From Lafayette Park in front of the White House to the streets of London, Toronto and many other cities around the world, activists have been staging small protests to condemn the Taliban’s repressive policies against women in Afghanistan and call for a stronger international response.
While they attract a relatively small number of participants, the protests have increased in frequency over the last year, largely in response to growing Taliban restrictions on women inside Afghanistan.
On January 14, fewer than 100 protesters showed up at Farragut Square Park in Washington to chant slogans against the Taliban’s recent edict banning universities and work for Afghan girls and women. On the same day, about three dozen protesters gathered in heavy rain in Los Angeles, making similar demands.
“In Los Angeles, we called for an end to the gender apartheid instilled by the Taliban,” Arash Azizada, an Afghan American community organizer, told VOA.
The protests take place as women and civil society activists inside Afghanistan have gone silent under Taliban rule.
'We want to be their voices'
Human rights groups accuse Taliban authorities of forcefully banning protests, detaining and torturing activists, and censoring the media. The Taliban strongly reject the allegations and instead claim they have freed the country from a U.S. invasion.
The protesters outside Afghanistan say they show solidarity with Afghan women whose rights are being crushed under the Taliban’s undemocratic rule.
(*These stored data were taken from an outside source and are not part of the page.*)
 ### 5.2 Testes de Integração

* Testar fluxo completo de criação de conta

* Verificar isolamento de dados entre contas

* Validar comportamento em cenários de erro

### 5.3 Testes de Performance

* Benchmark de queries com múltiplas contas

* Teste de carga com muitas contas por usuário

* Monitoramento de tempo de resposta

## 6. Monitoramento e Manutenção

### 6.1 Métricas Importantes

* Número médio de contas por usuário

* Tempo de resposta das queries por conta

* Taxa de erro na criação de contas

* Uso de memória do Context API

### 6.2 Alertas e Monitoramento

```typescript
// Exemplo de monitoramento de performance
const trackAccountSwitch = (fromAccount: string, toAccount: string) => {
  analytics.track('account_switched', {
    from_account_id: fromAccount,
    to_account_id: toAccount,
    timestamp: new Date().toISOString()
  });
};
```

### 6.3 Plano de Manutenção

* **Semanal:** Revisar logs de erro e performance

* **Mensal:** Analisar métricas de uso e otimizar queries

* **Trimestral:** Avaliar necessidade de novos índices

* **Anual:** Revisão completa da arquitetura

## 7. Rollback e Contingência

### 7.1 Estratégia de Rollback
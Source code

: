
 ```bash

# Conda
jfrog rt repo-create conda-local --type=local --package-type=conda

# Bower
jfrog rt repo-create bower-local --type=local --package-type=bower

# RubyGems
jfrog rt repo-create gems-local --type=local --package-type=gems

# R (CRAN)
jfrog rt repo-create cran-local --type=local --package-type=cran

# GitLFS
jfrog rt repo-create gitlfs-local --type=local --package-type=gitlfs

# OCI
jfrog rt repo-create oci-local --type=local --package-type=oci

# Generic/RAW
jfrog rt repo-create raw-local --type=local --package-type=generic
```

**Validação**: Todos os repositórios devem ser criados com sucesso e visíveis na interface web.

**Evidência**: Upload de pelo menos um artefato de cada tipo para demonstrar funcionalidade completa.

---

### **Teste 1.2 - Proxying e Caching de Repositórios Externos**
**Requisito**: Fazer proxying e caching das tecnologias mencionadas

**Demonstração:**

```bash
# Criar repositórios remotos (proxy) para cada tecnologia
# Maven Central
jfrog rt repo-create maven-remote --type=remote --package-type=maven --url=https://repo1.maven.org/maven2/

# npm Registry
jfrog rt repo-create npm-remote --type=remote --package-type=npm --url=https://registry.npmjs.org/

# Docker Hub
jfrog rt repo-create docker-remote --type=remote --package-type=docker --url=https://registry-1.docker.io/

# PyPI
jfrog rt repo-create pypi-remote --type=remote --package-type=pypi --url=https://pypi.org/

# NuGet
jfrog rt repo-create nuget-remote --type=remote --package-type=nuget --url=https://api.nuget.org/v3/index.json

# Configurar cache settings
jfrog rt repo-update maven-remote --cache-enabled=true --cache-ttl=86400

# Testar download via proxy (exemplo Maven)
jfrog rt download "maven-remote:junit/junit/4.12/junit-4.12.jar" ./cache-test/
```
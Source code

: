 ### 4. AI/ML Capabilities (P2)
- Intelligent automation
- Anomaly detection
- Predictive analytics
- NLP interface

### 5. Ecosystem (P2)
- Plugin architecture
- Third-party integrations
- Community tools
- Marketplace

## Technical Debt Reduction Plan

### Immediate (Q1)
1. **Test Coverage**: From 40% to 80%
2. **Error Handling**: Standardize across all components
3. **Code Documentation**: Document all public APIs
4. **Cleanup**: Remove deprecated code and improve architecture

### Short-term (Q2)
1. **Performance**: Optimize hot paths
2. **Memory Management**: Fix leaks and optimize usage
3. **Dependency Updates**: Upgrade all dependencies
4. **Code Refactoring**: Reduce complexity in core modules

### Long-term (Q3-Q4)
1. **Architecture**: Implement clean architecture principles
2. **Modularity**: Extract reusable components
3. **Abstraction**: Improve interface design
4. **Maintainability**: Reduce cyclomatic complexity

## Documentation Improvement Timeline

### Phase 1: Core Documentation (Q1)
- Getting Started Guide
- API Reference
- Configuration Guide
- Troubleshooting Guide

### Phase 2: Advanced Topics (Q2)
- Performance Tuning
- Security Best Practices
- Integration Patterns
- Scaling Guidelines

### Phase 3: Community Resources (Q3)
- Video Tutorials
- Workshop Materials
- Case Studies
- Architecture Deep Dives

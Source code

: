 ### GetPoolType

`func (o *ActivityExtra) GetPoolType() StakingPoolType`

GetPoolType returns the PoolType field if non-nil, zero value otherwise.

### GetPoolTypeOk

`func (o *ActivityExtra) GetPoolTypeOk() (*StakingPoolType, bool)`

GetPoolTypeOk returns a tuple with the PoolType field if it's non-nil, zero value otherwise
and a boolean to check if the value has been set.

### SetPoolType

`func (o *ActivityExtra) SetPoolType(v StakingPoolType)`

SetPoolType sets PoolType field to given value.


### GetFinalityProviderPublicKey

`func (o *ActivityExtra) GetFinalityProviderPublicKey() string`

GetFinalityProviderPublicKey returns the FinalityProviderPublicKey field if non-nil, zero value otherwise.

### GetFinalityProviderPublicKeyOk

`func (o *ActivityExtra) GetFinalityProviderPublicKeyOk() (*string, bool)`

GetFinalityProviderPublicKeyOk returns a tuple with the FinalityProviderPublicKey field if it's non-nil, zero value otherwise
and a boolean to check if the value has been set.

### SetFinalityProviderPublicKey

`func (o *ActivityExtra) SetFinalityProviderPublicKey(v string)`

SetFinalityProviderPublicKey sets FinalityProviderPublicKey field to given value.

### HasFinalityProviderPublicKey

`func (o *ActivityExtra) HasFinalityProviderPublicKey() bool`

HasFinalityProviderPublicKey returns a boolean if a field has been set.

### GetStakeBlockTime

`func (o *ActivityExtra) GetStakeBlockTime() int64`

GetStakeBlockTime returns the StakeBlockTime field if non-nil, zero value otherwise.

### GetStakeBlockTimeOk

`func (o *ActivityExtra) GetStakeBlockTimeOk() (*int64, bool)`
“We want to be their voices. We want to be their bridge to the world,” said Asila Wardak, a former Afghan diplomat and now a fellow at Harvard University who participated in several protests in the U.S.
The Afghan protesters are part of a widespread global chorus that demands the Taliban immediately reverse restrictions imposed on women’s work and education in Afghanistan.
But the Taliban have remained defiant, giving no clarity about when or whether the will be lifted.
“Anti-government protests outside the country that the government controls (e.g., anti-Iranian government protests that take place in Washington) do not seem to have much impact in the country that the protests concern,” Thomas Carothers of the Global Protest Tracker at the Carnegie Endowment told VOA by email.
“Repressive governments are usually able to control news of such events,” he said.
While U.S. and European officials have often voiced support for Afghan women and have imposed travel and economic sanctions on Taliban leaders and institutions, protesters say the international community should undertake meaningful action to dissuade and disable the Taliban from depriving millions of women of their basic rights.
“Just issuing statements of solidarity with Afghan women is not enough,” said Wardak. “The international community should facilitate opportunities for Afghan women to directly engage the Taliban and demand accountability.”
Azizzada, an activist in Los Angeles, said a meaningful response to the Taliban’s perceived misogyny would be for the U.S. and its Western allies to offer more asylum and educational opportunities for Afghans.
“If Afghan girls cannot learn in Afghanistan, they should be allowed to do so in the United States or elsewhere,” Azizzada said.
Local voices
Since the Taliban seized power in August 2021, more than 150,000 Afghans, among them many women leaders and activists, have been evacuated or given asylum in the U.S., Canada and European countries.
Many evacuees have engaged in high-profile advocacy for change in Taliban-ruled Afghanistan. Some activists have received prestigious awards and fellowships at elite universities, giving them a bully pulpit from which to write for and appear in prominent media outlets.
Now there are concerns that the activists in the Western countries are given too much attention at the cost of women inside Afghanistan.
“Efforts outside of Afghanistan should complement the activism of those inside the country and not hijack the narrative and present unrealistic solutions,” said Obaidullah Baheer, a Kabul analyst.
Even while women are not allowed to advocate for their rights inside Afghanistan, Baheer said, “it should not mean that their voices be ignored.”
That Afghan women have continued to suffer under the Taliban, despite protests and advocacy outside Afghanistan, is not disputed by some prominent activists.
“I believe that protests have impacts on the situation,” Zarifa Ghafari, a former Afghan official who now advocates for Afghan women’s rights from Germany, told VOA. “But I do not have confidence in the scattered gatherings by Afghans, and you have not seen any positive result over the past one and one-half years.”
Taliban officials have largely ignored the Afghan protests abroad or labeled the protesters as Western puppets.
Inside Afghanistan, however, nearly all Afghans have rated their lives as “suffering,” and a majority have said that women are disrespected under the Taliban, according to a recent Pew survey.